Friday, October 30, 2009

The Friday Information Corner --Kristen Routh

Do you remember your first crush as an adolescent? Maybe that special-someone grabbed your attention in the hallways at school? Your heart would beat a little faster when you spotted your crush in the cafeteria or you sat behind that person in class. It seemed like you could think of nothing else but getting to know your crush, talking with him or her, or maybe even “going out.” You used all means necessary to capture your crush’s attention: “accidentally” bumping into him or her in the hallway after rehearsing how you would smoothly apologize seconds later; leaving notes in his or her locker revealing you thought your crush was cute; or maybe even gathering enough courage to ask for your crush’s phone number so you could talk to him or her outside of school hours.

Many of your children are experiencing crushes like these. Just like you had romantic daydreams focused on someone who remained agonizingly out of reach, your children are becoming enamored with the idea of having a boyfriend or girlfriend and are conceiving plans to grab the attention of that special someone.
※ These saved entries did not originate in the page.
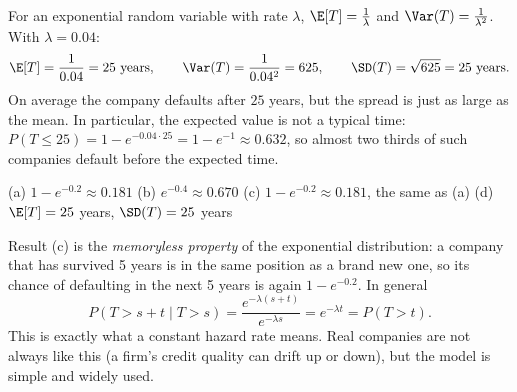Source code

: \begin{solution}
	 For an exponential random variable with rate $\lambda$,
	$\E[T]=\frac1\lambda$ and $\Var(T)=\frac1{\lambda^2}$. With
	$\lambda=0.04$:
	\[ \E[T]=\frac1{0.04}=25\text{ years},\qquad
		\Var(T)=\frac1{0.04^2}=625,\qquad \SD(T)=\sqrt{625}=25\text{ years}. \]
	On average the company defaults after $25$ years, but the spread is just
	as large as the mean. In particular, the expected value is not a typical
	time: $P(T\le25)=1-e^{-0.04\cdot25}=1-e^{-1}\approx0.632$, so almost two
	thirds of such companies default before the expected time.

	\begin{answer}
		(a) $1-e^{-0.2}\approx0.181$ \quad
		(b) $e^{-0.4}\approx0.670$ \quad
		(c) $1-e^{-0.2}\approx0.181$, the same as (a) \quad
		(d) $\E[T]=25$ years, $\SD(T)=25$ years
	\end{answer}
	\begin{remark}
		Result (c) is the \emph{memoryless property} of the exponential
		distribution: a company that has survived 5 years is in the same
		position as a brand new one, so its chance of defaulting in the next
		5 years is again $1-e^{-0.2}$. In general
		\[
			P(T>s+t\mid T>s)=\dfrac{e^{-\lambda(s+t)}}{e^{-\lambda s}}
			=e^{-\lambda t}=P(T>t).
		\]
		This is exactly what a constant hazard rate means. Real companies are
		not always like this (a firm's credit quality can drift up or down),
		but the model is simple and widely used.
	\end{remark}
\end{solution}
However, with the accessibility of modern-day technology, your daughters and sons have powerful new tools at their disposal what can help them turn their innocent dreams of social connection into what could become dangerous realities.

Technology and cyberspace now add new dimensions to youthful socializing and romance. Adolescents are branching out on the internet and using other forms of technology to make friends, flirt, and even date. Research from the American College of Obstetricians (2003) suggests that more than 1/3 of teenagers in the United States have a computer with Internet access in their home and that percentage increases substantially in more financially-affluent neighborhoods. Most adolescents use the internet at home for personal use including chat rooms, instant massaging, and social networking. With the increasing popularity of teens socially networking over the internet, more teens are sharing personal information online, including photos and videos, without your knowledge or consent.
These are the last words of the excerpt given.